In legacy geometallurgical datasets the tests are commonly collected in independent sampling campaigns using different sampling intervals. A necessary pre-processing step needs to address the problem of unequal drillcore intervals over which different variables are represented. One option is to match variables represented over a shorter interval to those represented over longer intervals by using some form of compositing. These resolutions are used in geostatistics, where the goal is to reduce erratic variation in short distances and reduce the amount of data for 3D spatial modelling. However, they are unsuitable when attempting to explore geometallurgical relationships because they may not suit variable constraints, for example, non-additivity or make inferences and parametric assumptions about the variables that mask their true variability. Granularity of variables represented over shorter intervals may also be reduced. This study uses a repetition strategy that downscales the intervals of all variables to the shortest interval of 1 m, which preserves data resolution and respects non-additivity properties.

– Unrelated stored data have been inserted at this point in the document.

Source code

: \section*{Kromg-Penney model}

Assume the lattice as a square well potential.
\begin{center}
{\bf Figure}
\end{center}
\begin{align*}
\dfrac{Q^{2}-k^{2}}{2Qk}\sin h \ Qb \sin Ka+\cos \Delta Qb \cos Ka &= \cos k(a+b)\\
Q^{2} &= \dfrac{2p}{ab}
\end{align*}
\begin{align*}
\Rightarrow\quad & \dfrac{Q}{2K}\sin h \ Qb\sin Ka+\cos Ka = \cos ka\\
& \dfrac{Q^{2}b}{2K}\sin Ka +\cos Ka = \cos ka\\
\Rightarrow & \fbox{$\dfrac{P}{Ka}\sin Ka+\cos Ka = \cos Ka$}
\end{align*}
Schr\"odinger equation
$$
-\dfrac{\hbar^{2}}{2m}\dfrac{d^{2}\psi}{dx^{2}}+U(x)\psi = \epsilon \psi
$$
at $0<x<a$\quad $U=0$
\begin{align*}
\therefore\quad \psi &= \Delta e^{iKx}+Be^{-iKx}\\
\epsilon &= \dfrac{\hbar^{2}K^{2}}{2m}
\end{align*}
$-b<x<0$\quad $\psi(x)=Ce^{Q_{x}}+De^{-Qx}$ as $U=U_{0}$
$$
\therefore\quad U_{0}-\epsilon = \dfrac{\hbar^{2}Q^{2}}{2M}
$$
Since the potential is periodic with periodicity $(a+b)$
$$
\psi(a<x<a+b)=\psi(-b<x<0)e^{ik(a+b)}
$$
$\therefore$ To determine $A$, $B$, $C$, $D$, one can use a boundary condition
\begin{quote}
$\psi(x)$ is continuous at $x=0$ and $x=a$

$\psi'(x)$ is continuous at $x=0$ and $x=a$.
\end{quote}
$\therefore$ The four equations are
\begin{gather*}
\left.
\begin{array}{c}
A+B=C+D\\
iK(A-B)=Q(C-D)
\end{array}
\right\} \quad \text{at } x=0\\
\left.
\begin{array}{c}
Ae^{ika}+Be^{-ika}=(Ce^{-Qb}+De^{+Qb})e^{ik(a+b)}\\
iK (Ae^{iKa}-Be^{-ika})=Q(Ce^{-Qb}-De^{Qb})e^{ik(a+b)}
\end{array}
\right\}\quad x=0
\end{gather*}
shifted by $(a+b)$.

Variables represented over longer intervals were discretized into 1 m intervals and their values were repeated. Since BWI has the largest drillcore interval of representation, 6 to 12 m, a unique identifier was created for each BWI sample using the drillhole ID and interval endpoints. Other variables were collocated with the BWI using this identifier. In the processed dataset BWI, PLSI_AX and RQD were replicated to match the MAGSUSC and geochemical variables, collected at the shortest interval of 1 m, for each meter represented by the BWI sample. A dataset of n = 3596 observations and m = 24 variables was obtained using these pre-processing techniques.
The following terminology is used for this study. Orebody variables refer to the PLSI_AX, RQD, MAGSUSC and geochemical variables, all of which are used as predictors for the processing variable BWI. Geochemical variables refer to those engineered by compositional data analysis of the 20-element subcomposition. The regolith is the weathered zone of the Paracatu orebody containing the saprolite and saprock layers. The fresh rock refers to the fresh intact phyllite bedrock. Observations are records in the dataset which have downscaled values for PLSI_AX, RQD and BWI and are represented every meter. BWI samples or sample groups refer to the original composited BWI sample represented over the 6 to 12 m interval.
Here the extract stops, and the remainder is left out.